Full Text Search Slowness

  • We have a table containing open Job positions, and want to use Full-Text search on the job descriptions, to look for "finance", "accounting" etc, so I set up full-text searching, but it seems much slower than I would expect.
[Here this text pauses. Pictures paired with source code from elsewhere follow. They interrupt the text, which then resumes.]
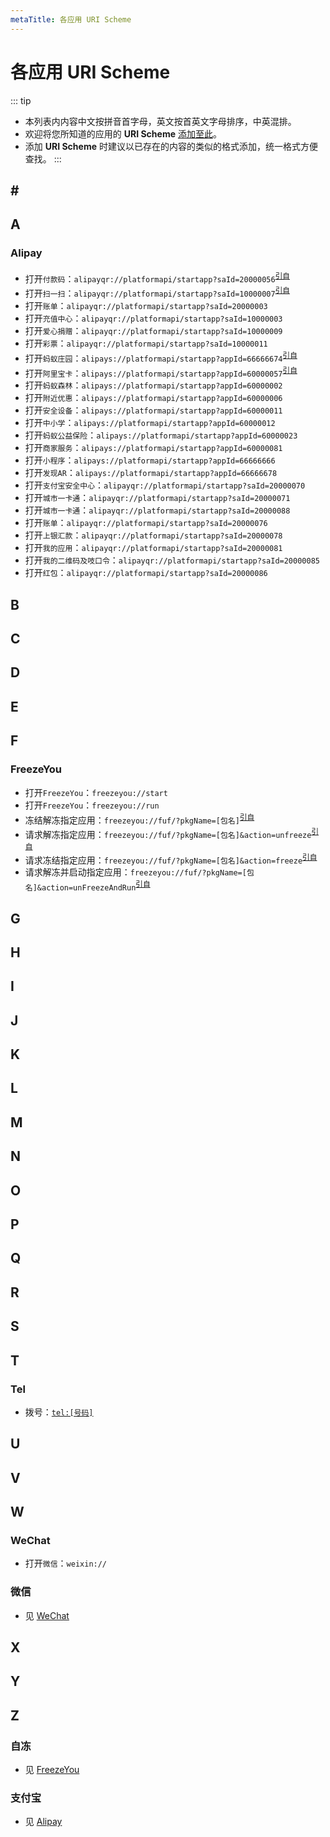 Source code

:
 ```yaml
---
metaTitle: 各应用 URI Scheme
---
```


# 各应用 URI Scheme

::: tip
- 本列表内内容中文按拼音首字母，英文按首英文字母排序，中英混排。
- 欢迎将您所知道的应用的 **URI Scheme** [添加至此](https://github.com/FreezeYou/Applications-URI-Scheme/edit/master/docs/README.md)。
- 添加 **URI Scheme** 时建议以已存在的内容的类似的格式添加，统一格式方便查找。
:::

## \#

## A

### Alipay
- 打开`付款码`：`alipayqr://platformapi/startapp?saId=20000056`<sup>[引自](https://st3376519.huoban.com/share/1985010/VGi2N5Vf0C1MVnHCVWiBc8L9g15c9VGJbMGcFrb6/172707/list)</sup>
- 打开`扫一扫`：`alipayqr://platformapi/startapp?saId=10000007`<sup>[引自](https://st3376519.huoban.com/share/1985010/VGi2N5Vf0C1MVnHCVWiBc8L9g15c9VGJbMGcFrb6/172707/list)</sup>
- 打开`账单`：`alipayqr://platformapi/startapp?saId=20000003`
- 打开`充值中心`：`alipayqr://platformapi/startapp?saId=10000003`
- 打开`爱心捐赠`：`alipayqr://platformapi/startapp?saId=10000009`
- 打开`彩票`：`alipayqr://platformapi/startapp?saId=10000011`
- 打开`蚂蚁庄园`：`alipays://platformapi/startapp?appId=66666674`<sup>[引自](https://st3376519.huoban.com/share/1985010/VGi2N5Vf0C1MVnHCVWiBc8L9g15c9VGJbMGcFrb6/172707/list)</sup>
- 打开`阿里宝卡`：`alipays://platformapi/startapp?appId=60000057`<sup>[引自](https://st3376519.huoban.com/share/1985010/VGi2N5Vf0C1MVnHCVWiBc8L9g15c9VGJbMGcFrb6/172707/list)</sup>
- 打开`蚂蚁森林`：`alipays://platformapi/startapp?appId=60000002`
- 打开`附近优惠`：`alipays://platformapi/startapp?appId=60000006`
- 打开`安全设备`：`alipays://platformapi/startapp?appId=60000011`
- 打开`中小学`：`alipays://platformapi/startapp?appId=60000012`
- 打开`蚂蚁公益保险`：`alipays://platformapi/startapp?appId=60000023`
- 打开`商家服务`：`alipays://platformapi/startapp?appId=60000081`
- 打开`小程序`：`alipays://platformapi/startapp?appId=66666666`
- 打开`发现AR`：`alipays://platformapi/startapp?appId=66666678`
- 打开`支付宝安全中心`：`alipayqr://platformapi/startapp?saId=20000070`
- 打开`城市一卡通`：`alipayqr://platformapi/startapp?saId=20000071`
- 打开`城市一卡通`：`alipayqr://platformapi/startapp?saId=20000088`
- 打开`账单`：`alipayqr://platformapi/startapp?saId=20000076`
- 打开`上银汇款`：`alipayqr://platformapi/startapp?saId=20000078`
- 打开`我的应用`：`alipayqr://platformapi/startapp?saId=20000081`
- 打开`我的二维码及吱口令`：`alipayqr://platformapi/startapp?saId=20000085`
- 打开`红包`：`alipayqr://platformapi/startapp?saId=20000086`

## B

## C

## D

## E

## F

### FreezeYou
- 打开`FreezeYou`：`freezeyou://start`
- 打开`FreezeYou`：`freezeyou://run`
- 冻结解冻指定应用：`freezeyou://fuf/?pkgName=[包名]`<sup>[引自](https://zidon.net/zh-CN/api/uri.html)</sup>
- 请求解冻指定应用：`freezeyou://fuf/?pkgName=[包名]&action=unfreeze`<sup>[引自](https://zidon.net/zh-CN/api/uri.html)</sup>
- 请求冻结指定应用：`freezeyou://fuf/?pkgName=[包名]&action=freeze`<sup>[引自](https://zidon.net/zh-CN/api/uri.html)</sup>
- 请求解冻并启动指定应用：`freezeyou://fuf/?pkgName=[包名]&action=unFreezeAndRun`<sup>[引自](https://zidon.net/zh-CN/api/uri.html)</sup>

## G

## H

## I

## J

## K

## L

## M

## N

## O

## P

## Q

## R

## S

## T

### Tel
- 拨号：[`tel:[号码]`](tel:%5B号码%5D)


## U

## V

## W

### WeChat
- 打开`微信`：`weixin://`

### 微信
- 见 [WeChat](#wechat)

## X

## Y

## Z

### 自冻
- 见 [FreezeYou](#freezeyou)

### 支付宝
- 见 [Alipay](#alipay)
The data being searched is in a varchar(max) column, there are 330,000 rows, the longest string is 64,000 chracters, and only 370 rows greater than 10,000 characters, so seems to me it shouldn't be a long running query..

    What I did:

    1) Enabled the database for full text search.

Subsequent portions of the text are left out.